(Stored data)

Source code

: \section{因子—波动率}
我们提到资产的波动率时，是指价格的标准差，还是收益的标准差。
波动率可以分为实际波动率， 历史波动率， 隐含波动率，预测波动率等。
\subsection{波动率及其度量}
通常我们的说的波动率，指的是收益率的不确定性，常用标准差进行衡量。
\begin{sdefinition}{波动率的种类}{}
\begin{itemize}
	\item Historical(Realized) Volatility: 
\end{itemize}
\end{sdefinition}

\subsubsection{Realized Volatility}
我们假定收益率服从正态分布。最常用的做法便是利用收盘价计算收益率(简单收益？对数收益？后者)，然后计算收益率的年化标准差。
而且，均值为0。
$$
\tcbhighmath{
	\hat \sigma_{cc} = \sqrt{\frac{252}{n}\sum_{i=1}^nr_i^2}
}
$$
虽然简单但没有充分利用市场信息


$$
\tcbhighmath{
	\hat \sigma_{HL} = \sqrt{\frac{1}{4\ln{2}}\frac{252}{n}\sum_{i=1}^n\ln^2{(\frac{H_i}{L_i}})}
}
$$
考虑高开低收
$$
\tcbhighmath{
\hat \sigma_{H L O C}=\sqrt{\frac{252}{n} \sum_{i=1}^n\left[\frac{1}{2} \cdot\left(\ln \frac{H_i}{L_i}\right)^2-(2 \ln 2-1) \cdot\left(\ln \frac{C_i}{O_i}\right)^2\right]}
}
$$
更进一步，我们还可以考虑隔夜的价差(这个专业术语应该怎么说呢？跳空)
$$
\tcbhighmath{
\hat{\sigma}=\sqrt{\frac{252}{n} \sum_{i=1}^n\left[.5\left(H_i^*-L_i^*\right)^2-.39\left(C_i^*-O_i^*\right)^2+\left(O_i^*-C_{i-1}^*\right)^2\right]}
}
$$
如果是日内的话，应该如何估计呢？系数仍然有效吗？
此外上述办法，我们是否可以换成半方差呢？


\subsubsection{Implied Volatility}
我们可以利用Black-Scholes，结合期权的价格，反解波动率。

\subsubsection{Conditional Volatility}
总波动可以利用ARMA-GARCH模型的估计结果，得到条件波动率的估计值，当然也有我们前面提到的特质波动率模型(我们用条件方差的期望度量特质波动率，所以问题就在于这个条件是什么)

**EXERCISE DESCRIPTION**
Every record, restated word for word, should make up your reply.

**RESPONSE TO THE TASK**
Source code

: \section{因子—波动率}
我们提到资产的波动率时，是指价格的标准差，还是收益的标准差。
波动率可以分为实际波动率， 历史波动率， 隐含波动率，预测波动率等。
\subsection{波动率及其度量}
通常我们的说的波动率，指的是收益率的不确定性，常用标准差进行衡量。
\begin{sdefinition}{波动率的种类}{}
\begin{itemize}
	\item Historical(Realized) Volatility: 
\end{itemize}
\end{sdefinition}

\subsubsection{Realized Volatility}
我们假定收益率服从正态分布。最常用的做法便是利用收盘价计算收益率(简单收益？对数收益？后者)，然后计算收益率的年化标准差。
而且，均值为0。
$$
\tcbhighmath{
	\hat \sigma_{cc} = \sqrt{\frac{252}{n}\sum_{i=1}^nr_i^2}
}
$$
虽然简单但没有充分利用市场信息


$$
\tcbhighmath{
	\hat \sigma_{HL} = \sqrt{\frac{1}{4\ln{2}}\frac{252}{n}\sum_{i=1}^n\ln^2{(\frac{H_i}{L_i}})}
}
$$
考虑高开低收
$$
\tcbhighmath{
\hat \sigma_{H L O C}=\sqrt{\frac{252}{n} \sum_{i=1}^n\left[\frac{1}{2} \cdot\left(\ln \frac{H_i}{L_i}\right)^2-(2 \ln 2-1) \cdot\left(\ln \frac{C_i}{O_i}\right)^2\right]}
}
$$
更进一步，我们还可以考虑隔夜的价差(这个专业术语应该怎么说呢？跳空)
$$
\tcbhighmath{
\hat{\sigma}=\sqrt{\frac{252}{n} \sum_{i=1}^n\left[.5\left(H_i^*-L_i^*\right)^2-.39\left(C_i^*-O_i^*\right)^2+\left(O_i^*-C_{i-1}^*\right)^2\right]}
}
$$
如果是日内的话，应该如何估计呢？系数仍然有效吗？
此外上述办法，我们是否可以换成半方差呢？


\subsubsection{Implied Volatility}
我们可以利用Black-Scholes，结合期权的价格，反解波动率。

\subsubsection{Conditional Volatility}
总波动可以利用ARMA-GARCH模型的估计结果，得到条件波动率的估计值，当然也有我们前面提到的特质波动率模型(我们用条件方差的期望度量特质波动率，所以问题就在于这个条件是什么)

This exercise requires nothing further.